**Material provided:**
※

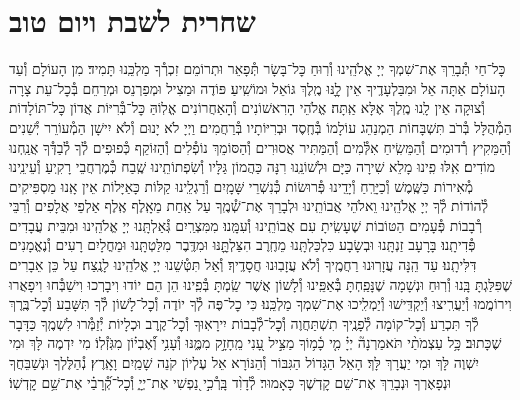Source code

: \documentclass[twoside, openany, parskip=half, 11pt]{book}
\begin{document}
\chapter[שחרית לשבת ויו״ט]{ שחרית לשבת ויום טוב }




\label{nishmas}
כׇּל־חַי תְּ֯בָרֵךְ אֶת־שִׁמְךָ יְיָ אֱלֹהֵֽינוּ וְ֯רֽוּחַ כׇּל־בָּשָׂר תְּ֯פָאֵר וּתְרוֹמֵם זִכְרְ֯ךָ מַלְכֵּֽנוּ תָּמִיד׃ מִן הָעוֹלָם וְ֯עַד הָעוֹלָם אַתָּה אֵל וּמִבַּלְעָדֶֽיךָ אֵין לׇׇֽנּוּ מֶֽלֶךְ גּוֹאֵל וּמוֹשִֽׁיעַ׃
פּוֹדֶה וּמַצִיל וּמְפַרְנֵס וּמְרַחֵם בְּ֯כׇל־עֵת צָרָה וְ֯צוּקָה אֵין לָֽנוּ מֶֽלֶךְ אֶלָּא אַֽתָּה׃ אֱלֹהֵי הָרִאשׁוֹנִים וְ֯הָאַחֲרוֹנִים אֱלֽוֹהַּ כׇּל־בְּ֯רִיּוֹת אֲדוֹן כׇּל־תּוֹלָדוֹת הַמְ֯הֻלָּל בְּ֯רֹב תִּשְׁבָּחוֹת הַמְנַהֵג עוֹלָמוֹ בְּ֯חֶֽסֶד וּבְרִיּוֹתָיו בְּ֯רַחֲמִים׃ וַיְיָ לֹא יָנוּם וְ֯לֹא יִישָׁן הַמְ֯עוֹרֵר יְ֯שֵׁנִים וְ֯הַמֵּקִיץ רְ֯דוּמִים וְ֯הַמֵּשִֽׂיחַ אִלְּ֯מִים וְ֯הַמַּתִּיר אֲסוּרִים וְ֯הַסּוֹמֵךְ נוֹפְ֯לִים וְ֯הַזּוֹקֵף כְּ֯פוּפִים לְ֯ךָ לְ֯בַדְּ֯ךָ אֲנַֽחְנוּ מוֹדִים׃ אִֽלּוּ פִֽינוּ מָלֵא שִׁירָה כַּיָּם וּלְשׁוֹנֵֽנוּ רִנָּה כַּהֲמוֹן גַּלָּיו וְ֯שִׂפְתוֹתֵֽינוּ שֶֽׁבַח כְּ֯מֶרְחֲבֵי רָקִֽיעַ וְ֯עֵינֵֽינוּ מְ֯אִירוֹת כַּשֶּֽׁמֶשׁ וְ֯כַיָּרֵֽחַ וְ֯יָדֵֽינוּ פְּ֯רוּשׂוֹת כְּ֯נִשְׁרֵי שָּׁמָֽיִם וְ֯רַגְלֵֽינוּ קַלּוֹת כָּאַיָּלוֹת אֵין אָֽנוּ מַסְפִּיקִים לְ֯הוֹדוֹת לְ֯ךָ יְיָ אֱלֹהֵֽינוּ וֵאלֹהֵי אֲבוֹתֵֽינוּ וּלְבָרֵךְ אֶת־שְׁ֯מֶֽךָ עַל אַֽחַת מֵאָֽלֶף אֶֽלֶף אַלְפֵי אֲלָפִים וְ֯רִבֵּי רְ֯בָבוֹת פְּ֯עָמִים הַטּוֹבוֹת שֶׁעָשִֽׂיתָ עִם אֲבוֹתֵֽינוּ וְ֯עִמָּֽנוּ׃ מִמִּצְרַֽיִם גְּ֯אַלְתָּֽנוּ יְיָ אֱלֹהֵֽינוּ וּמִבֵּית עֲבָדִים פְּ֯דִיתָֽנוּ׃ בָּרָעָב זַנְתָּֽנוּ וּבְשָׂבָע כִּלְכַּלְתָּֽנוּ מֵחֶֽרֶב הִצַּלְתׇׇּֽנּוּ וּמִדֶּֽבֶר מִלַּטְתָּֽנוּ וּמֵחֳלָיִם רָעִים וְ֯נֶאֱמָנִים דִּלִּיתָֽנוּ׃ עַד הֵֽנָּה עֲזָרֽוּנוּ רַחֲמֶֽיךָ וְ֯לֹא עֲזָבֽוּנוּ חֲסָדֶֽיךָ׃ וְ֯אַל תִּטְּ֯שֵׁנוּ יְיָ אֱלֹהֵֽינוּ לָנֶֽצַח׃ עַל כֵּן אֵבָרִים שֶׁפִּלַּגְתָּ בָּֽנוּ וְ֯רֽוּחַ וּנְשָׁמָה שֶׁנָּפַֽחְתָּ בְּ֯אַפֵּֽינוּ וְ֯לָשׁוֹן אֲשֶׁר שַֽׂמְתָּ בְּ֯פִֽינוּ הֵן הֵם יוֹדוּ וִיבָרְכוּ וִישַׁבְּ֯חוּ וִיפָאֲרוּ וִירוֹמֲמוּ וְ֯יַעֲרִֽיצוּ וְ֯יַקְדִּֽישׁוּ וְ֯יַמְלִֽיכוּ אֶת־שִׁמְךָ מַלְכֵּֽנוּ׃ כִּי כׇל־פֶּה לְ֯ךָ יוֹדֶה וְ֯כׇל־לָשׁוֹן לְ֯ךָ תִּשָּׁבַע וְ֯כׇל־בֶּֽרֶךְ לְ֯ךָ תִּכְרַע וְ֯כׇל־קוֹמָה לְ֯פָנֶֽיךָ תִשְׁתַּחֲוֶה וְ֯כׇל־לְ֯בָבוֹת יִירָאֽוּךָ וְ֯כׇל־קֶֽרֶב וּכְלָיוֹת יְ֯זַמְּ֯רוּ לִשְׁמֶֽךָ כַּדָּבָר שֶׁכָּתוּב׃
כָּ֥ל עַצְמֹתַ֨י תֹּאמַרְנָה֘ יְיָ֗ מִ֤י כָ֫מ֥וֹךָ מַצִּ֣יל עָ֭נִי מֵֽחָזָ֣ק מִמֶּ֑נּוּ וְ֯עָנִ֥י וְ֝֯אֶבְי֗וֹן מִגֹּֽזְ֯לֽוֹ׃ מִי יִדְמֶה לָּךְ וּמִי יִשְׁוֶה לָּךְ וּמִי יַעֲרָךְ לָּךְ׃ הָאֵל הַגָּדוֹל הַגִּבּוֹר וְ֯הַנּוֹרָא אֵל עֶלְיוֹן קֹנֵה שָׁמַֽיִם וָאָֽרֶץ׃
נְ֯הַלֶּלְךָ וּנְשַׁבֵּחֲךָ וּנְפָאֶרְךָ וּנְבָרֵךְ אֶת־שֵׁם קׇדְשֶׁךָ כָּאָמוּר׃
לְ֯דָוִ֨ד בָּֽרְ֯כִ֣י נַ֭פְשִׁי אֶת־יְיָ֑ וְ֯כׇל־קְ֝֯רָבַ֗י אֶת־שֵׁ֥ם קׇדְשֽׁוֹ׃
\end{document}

※

**Task instructions:**
The reply should consist of the listing restated word for word, with its pictures removed.

**Exercise answer:**
Source code

: \documentclass[twoside, openany, parskip=half, 11pt]{book}
\begin{document}
\chapter[שחרית לשבת ויו״ט]{ שחרית לשבת ויום טוב }




\label{nishmas}
כׇּל־חַי תְּ֯בָרֵךְ אֶת־שִׁמְךָ יְיָ אֱלֹהֵֽינוּ וְ֯רֽוּחַ כׇּל־בָּשָׂר תְּ֯פָאֵר וּתְרוֹמֵם זִכְרְ֯ךָ מַלְכֵּֽנוּ תָּמִיד׃ מִן הָעוֹלָם וְ֯עַד הָעוֹלָם אַתָּה אֵל וּמִבַּלְעָדֶֽיךָ אֵין לׇׇֽנּוּ מֶֽלֶךְ גּוֹאֵל וּמוֹשִֽׁיעַ׃
פּוֹדֶה וּמַצִיל וּמְפַרְנֵס וּמְרַחֵם בְּ֯כׇל־עֵת צָרָה וְ֯צוּקָה אֵין לָֽנוּ מֶֽלֶךְ אֶלָּא אַֽתָּה׃ אֱלֹהֵי הָרִאשׁוֹנִים וְ֯הָאַחֲרוֹנִים אֱלֽוֹהַּ כׇּל־בְּ֯רִיּוֹת אֲדוֹן כׇּל־תּוֹלָדוֹת הַמְ֯הֻלָּל בְּ֯רֹב תִּשְׁבָּחוֹת הַמְנַהֵג עוֹלָמוֹ בְּ֯חֶֽסֶד וּבְרִיּוֹתָיו בְּ֯רַחֲמִים׃ וַיְיָ לֹא יָנוּם וְ֯לֹא יִישָׁן הַמְ֯עוֹרֵר יְ֯שֵׁנִים וְ֯הַמֵּקִיץ רְ֯דוּמִים וְ֯הַמֵּשִֽׂיחַ אִלְּ֯מִים וְ֯הַמַּתִּיר אֲסוּרִים וְ֯הַסּוֹמֵךְ נוֹפְ֯לִים וְ֯הַזּוֹקֵף כְּ֯פוּפִים לְ֯ךָ לְ֯בַדְּ֯ךָ אֲנַֽחְנוּ מוֹדִים׃ אִֽלּוּ פִֽינוּ מָלֵא שִׁירָה כַּיָּם וּלְשׁוֹנֵֽנוּ רִנָּה כַּהֲמוֹן גַּלָּיו וְ֯שִׂפְתוֹתֵֽינוּ שֶֽׁבַח כְּ֯מֶרְחֲבֵי רָקִֽיעַ וְ֯עֵינֵֽינוּ מְ֯אִירוֹת כַּשֶּֽׁמֶשׁ וְ֯כַיָּרֵֽחַ וְ֯יָדֵֽינוּ פְּ֯רוּשׂוֹת כְּ֯נִשְׁרֵי שָּׁמָֽיִם וְ֯רַגְלֵֽינוּ קַלּוֹת כָּאַיָּלוֹת אֵין אָֽנוּ מַסְפִּיקִים לְ֯הוֹדוֹת לְ֯ךָ יְיָ אֱלֹהֵֽינוּ וֵאלֹהֵי אֲבוֹתֵֽינוּ וּלְבָרֵךְ אֶת־שְׁ֯מֶֽךָ עַל אַֽחַת מֵאָֽלֶף אֶֽלֶף אַלְפֵי אֲלָפִים וְ֯רִבֵּי רְ֯בָבוֹת פְּ֯עָמִים הַטּוֹבוֹת שֶׁעָשִֽׂיתָ עִם אֲבוֹתֵֽינוּ וְ֯עִמָּֽנוּ׃ מִמִּצְרַֽיִם גְּ֯אַלְתָּֽנוּ יְיָ אֱלֹהֵֽינוּ וּמִבֵּית עֲבָדִים פְּ֯דִיתָֽנוּ׃ בָּרָעָב זַנְתָּֽנוּ וּבְשָׂבָע כִּלְכַּלְתָּֽנוּ מֵחֶֽרֶב הִצַּלְתׇׇּֽנּוּ וּמִדֶּֽבֶר מִלַּטְתָּֽנוּ וּמֵחֳלָיִם רָעִים וְ֯נֶאֱמָנִים דִּלִּיתָֽנוּ׃ עַד הֵֽנָּה עֲזָרֽוּנוּ רַחֲמֶֽיךָ וְ֯לֹא עֲזָבֽוּנוּ חֲסָדֶֽיךָ׃ וְ֯אַל תִּטְּ֯שֵׁנוּ יְיָ אֱלֹהֵֽינוּ לָנֶֽצַח׃ עַל כֵּן אֵבָרִים שֶׁפִּלַּגְתָּ בָּֽנוּ וְ֯רֽוּחַ וּנְשָׁמָה שֶׁנָּפַֽחְתָּ בְּ֯אַפֵּֽינוּ וְ֯לָשׁוֹן אֲשֶׁר שַֽׂמְתָּ בְּ֯פִֽינוּ הֵן הֵם יוֹדוּ וִיבָרְכוּ וִישַׁבְּ֯חוּ וִיפָאֲרוּ וִירוֹמֲמוּ וְ֯יַעֲרִֽיצוּ וְ֯יַקְדִּֽישׁוּ וְ֯יַמְלִֽיכוּ אֶת־שִׁמְךָ מַלְכֵּֽנוּ׃ כִּי כׇל־פֶּה לְ֯ךָ יוֹדֶה וְ֯כׇל־לָשׁוֹן לְ֯ךָ תִּשָּׁבַע וְ֯כׇל־בֶּֽרֶךְ לְ֯ךָ תִּכְרַע וְ֯כׇל־קוֹמָה לְ֯פָנֶֽיךָ תִשְׁתַּחֲוֶה וְ֯כׇל־לְ֯בָבוֹת יִירָאֽוּךָ וְ֯כׇל־קֶֽרֶב וּכְלָיוֹת יְ֯זַמְּ֯רוּ לִשְׁמֶֽךָ כַּדָּבָר שֶׁכָּתוּב׃
כָּ֥ל עַצְמֹתַ֨י תֹּאמַרְנָה֘ יְיָ֗ מִ֤י כָ֫מ֥וֹךָ מַצִּ֣יל עָ֭נִי מֵֽחָזָ֣ק מִמֶּ֑נּוּ וְ֯עָנִ֥י וְ֝֯אֶבְי֗וֹן מִגֹּֽזְ֯לֽוֹ׃ מִי יִדְמֶה לָּךְ וּמִי יִשְׁוֶה לָּךְ וּמִי יַעֲרָךְ לָּךְ׃ הָאֵל הַגָּדוֹל הַגִּבּוֹר וְ֯הַנּוֹרָא אֵל עֶלְיוֹן קֹנֵה שָׁמַֽיִם וָאָֽרֶץ׃
נְ֯הַלֶּלְךָ וּנְשַׁבֵּחֲךָ וּנְפָאֶרְךָ וּנְבָרֵךְ אֶת־שֵׁם קׇדְשֶׁךָ כָּאָמוּר׃
לְ֯דָוִ֨ד בָּֽרְ֯כִ֣י נַ֭פְשִׁי אֶת־יְיָ֑ וְ֯כׇל־קְ֝֯רָבַ֗י אֶת־שֵׁ֥ם קׇדְשֽׁוֹ׃
\end{document}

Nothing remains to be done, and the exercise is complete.